|
For mission-critical applications, such as e-commerce applications, you might
not be able afford the downtime involved in restoring a server. In that case,
consider using replicated servers or clustering as a supplement to backups. This
adds redundancy, so if one of your servers goes down, users will still be able
to access the same application and data on the remaining servers. It also allows
you to restore the downed server, without interrupting service.
Be sure to use time synchronization on your servers. Network Time Protocol (NTP)
is a well-established standard for providing time synchronization services with
implementations on most platforms, including Windows, Unix, and many network
appliances, such as routers and switches. A complete explanation of NTP is
beyond the scope of this article, but in general, you set up an NTP server on
each of your LANs (see Resources). Each of these servers receives its time
information from another parent NTP server on your WAN, or from a public server
on the Internet. The NTP clients, in this case your application servers, request
time information updates periodically from the local NTP server. Without time
synchronization, it's difficult to tell which data is the most current. Also,
accurate time information in log files is critical when you attempt to determine
the sequence of events leading to a failure. This, in turn, helps you prevent
the failure from reoccurring.
Review the recommended backup and recovery procedures for each of your software
components. Most commercially available server applications include detailed
white papers or sections in their manuals on backup and recovery options and
procedures. Be sure to examine all these resources when planning and
implementing your own strategy.
Create a Recovery Strategy
Once you have a backup strategy, you need a plan should you ever have to use it.
When you create your recovery strategy, start with a plan that includes
everything required to restore the application completely, from the ground up,
including the network, hardware, and software. This can be daunting for
applications that have been in place for some time. For this reason, you might
want to consider consulting external parties that specialize in backup and
recovery to assist you. Several companies provide a range of support, from
consulting to complete hardware and software solutions and services for disaster
recovery. Determine which spare hardware components can be kept on site so
they're readily available. Ideally you should have a replacement for every
component, but this is rarely affordable. Evaluate each spare part based on
cost, the likelihood of failure, how long it will take to obtain a replacement,
and how important that part is to running of your application.

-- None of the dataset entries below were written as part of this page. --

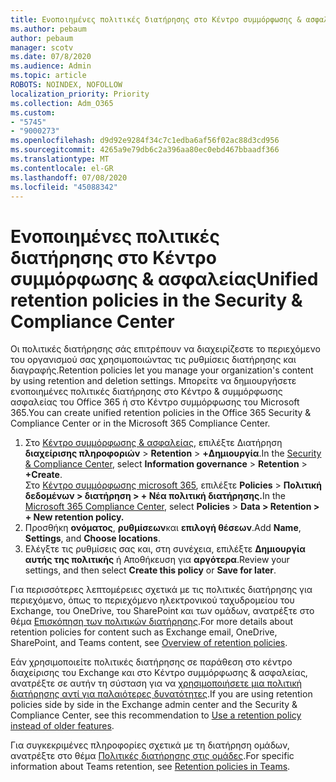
 ```yaml
---
title: Ενοποιημένες πολιτικές διατήρησης στο Κέντρο συμμόρφωσης & ασφαλείας
ms.author: pebaum
author: pebaum
manager: scotv
ms.date: 07/8/2020
ms.audience: Admin
ms.topic: article
ROBOTS: NOINDEX, NOFOLLOW
localization_priority: Priority
ms.collection: Adm_O365
ms.custom:
- "5745"
- "9000273"
ms.openlocfilehash: d9d92e9284f34c7c1edba6af56f02ac88d3cd956
ms.sourcegitcommit: 4265a9e79db6c2a396aa80ec0ebd467bbaadf366
ms.translationtype: MT
ms.contentlocale: el-GR
ms.lasthandoff: 07/08/2020
ms.locfileid: "45088342"
---
```

# <a name="unified-retention-policies-in-the-security--compliance-center"></a><span data-ttu-id="2d39c-102">Ενοποιημένες πολιτικές διατήρησης στο Κέντρο συμμόρφωσης & ασφαλείας</span><span class="sxs-lookup"><span data-stu-id="2d39c-102">Unified retention policies in the Security & Compliance Center</span></span>

<span data-ttu-id="2d39c-103">Οι πολιτικές διατήρησης σάς επιτρέπουν να διαχειρίζεστε το περιεχόμενο του οργανισμού σας χρησιμοποιώντας τις ρυθμίσεις διατήρησης και διαγραφής.</span><span class="sxs-lookup"><span data-stu-id="2d39c-103">Retention policies let you manage your organization's content by using retention and deletion settings.</span></span> <span data-ttu-id="2d39c-104">Μπορείτε να δημιουργήσετε ενοποιημένες πολιτικές διατήρησης στο Κέντρο & συμμόρφωσης ασφαλείας του Office 365 ή στο Κέντρο συμμόρφωσης του Microsoft 365.</span><span class="sxs-lookup"><span data-stu-id="2d39c-104">You can create unified retention policies in the Office 365 Security & Compliance Center or in the Microsoft 365 Compliance Center.</span></span> 

1. <span data-ttu-id="2d39c-105">Στο [Κέντρο συμμόρφωσης & ασφαλείας](https://go.microsoft.com/fwlink/p/?linkid=2077143), επιλέξτε Διατήρηση **διαχείρισης πληροφοριών**  >  **Retention**  >  **+Δημιουργία**.</span><span class="sxs-lookup"><span data-stu-id="2d39c-105">In the [Security & Compliance Center](https://go.microsoft.com/fwlink/p/?linkid=2077143), select **Information governance** > **Retention** > **+Create**.</span></span> <br/>
    <span data-ttu-id="2d39c-106">Στο [Κέντρο συμμόρφωσης microsoft 365](https://go.microsoft.com/fwlink/p/?linkid=2077149), επιλέξτε **Policies**  >  **Πολιτική δεδομένων > διατήρηση > + Νέα πολιτική διατήρησης.**</span><span class="sxs-lookup"><span data-stu-id="2d39c-106">In the [Microsoft 365 Compliance Center](https://go.microsoft.com/fwlink/p/?linkid=2077149), select **Policies** > **Data > Retention > + New retention policy.**</span></span>
2. <span data-ttu-id="2d39c-107">Προσθήκη **ονόματος**, **ρυθμίσεων**και **επιλογή θέσεων**.</span><span class="sxs-lookup"><span data-stu-id="2d39c-107">Add **Name**, **Settings**, and **Choose locations**.</span></span>
3. <span data-ttu-id="2d39c-108">Ελέγξτε τις ρυθμίσεις σας και, στη συνέχεια, επιλέξτε **Δημιουργία αυτής της πολιτικής** ή Αποθήκευση για **αργότερα**.</span><span class="sxs-lookup"><span data-stu-id="2d39c-108">Review your settings, and then select **Create this policy** or **Save for later**.</span></span>  
      
<span data-ttu-id="2d39c-109">Για περισσότερες λεπτομέρειες σχετικά με τις πολιτικές διατήρησης για περιεχόμενο, όπως το περιεχόμενο ηλεκτρονικού ταχυδρομείου του Exchange, του OneDrive, του SharePoint και των ομάδων, ανατρέξτε στο θέμα [Επισκόπηση των πολιτικών διατήρησης](https://go.microsoft.com/fwlink/?linkid=2127785).</span><span class="sxs-lookup"><span data-stu-id="2d39c-109">For more details about retention policies for content such as Exchange email, OneDrive, SharePoint, and Teams content, see [Overview of retention policies](https://go.microsoft.com/fwlink/?linkid=2127785).</span></span>  
    
<span data-ttu-id="2d39c-110">Εάν χρησιμοποιείτε πολιτικές διατήρησης σε παράθεση στο κέντρο διαχείρισης του Exchange και στο Κέντρο συμμόρφωσης & ασφαλείας, ανατρέξτε σε αυτήν τη σύσταση για να [χρησιμοποιήσετε μια πολιτική διατήρησης αντί για παλαιότερες δυνατότητες](https://docs.microsoft.com/microsoft-365/compliance/retention-policies?view=o365-worldwide#use-a-retention-policy-instead-of-older-features).</span><span class="sxs-lookup"><span data-stu-id="2d39c-110">If you are using retention policies side by side in the Exchange admin center and the Security & Compliance Center, see this recommendation to [Use a retention policy instead of older features](https://docs.microsoft.com/microsoft-365/compliance/retention-policies?view=o365-worldwide#use-a-retention-policy-instead-of-older-features).</span></span>  
    
<span data-ttu-id="2d39c-111">Για συγκεκριμένες πληροφορίες σχετικά με τη διατήρηση ομάδων, ανατρέξτε στο θέμα [Πολιτικές διατήρησης στις ομάδες](https://docs.microsoft.com/microsoftteams/retention-policies).</span><span class="sxs-lookup"><span data-stu-id="2d39c-111">For specific information about Teams retention, see [Retention policies in Teams](https://docs.microsoft.com/microsoftteams/retention-policies).</span></span>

Recovery involves more than just restoring from backups. Have "what if" sessions
to determine possible types of failures. Then, create plans with all the
necessary steps to recover from each particular failure. Obviously, you won't be
able to think of every possible failure scenario, but consider a full range of
failures, from a hard drive failure to a flood or a fire. If a major disaster
was to strike, plan how you would replace all the existing physical facilities,
networks, hardware, and software. You should also consider building
relationships, or striking agreements, with hardware and software vendors and
network service providers so you can replace everything that might be lost
quickly.
Many of the choices that go into a backup and recovery plan are complex business
decisions. For this reason, most companies can benefit from performing detailed
risk and cost-benefit analyses. As part of this process, you might want to
consider outsourcing all, or some, of your operations to meet your particular
backup and recovery needs more cost effectively. Service providers have
redundancy and detailed backup and recovery procedures already in place
typically, and can provide a higher level of service for less than what it costs
if you do it on your own. Also, as part of your risk analysis, prioritize your
business processes and applications. This helps determine which processes and
applications will be recovered first.
If you haven't done so already, you'll need to get buy-in from upper management
and will need to obtain funding. This can be difficult, as the costs of creating
and implementing such a plan is often expensive. However, if you make your case
using a few "what if" disaster scenarios, the value of such a plan usually
becomes apparent rapidly. For mission-critical applications, consider using
third parties to advise you on your backup and recovery plan, and/or provide a
complete solution for you in case of a disaster.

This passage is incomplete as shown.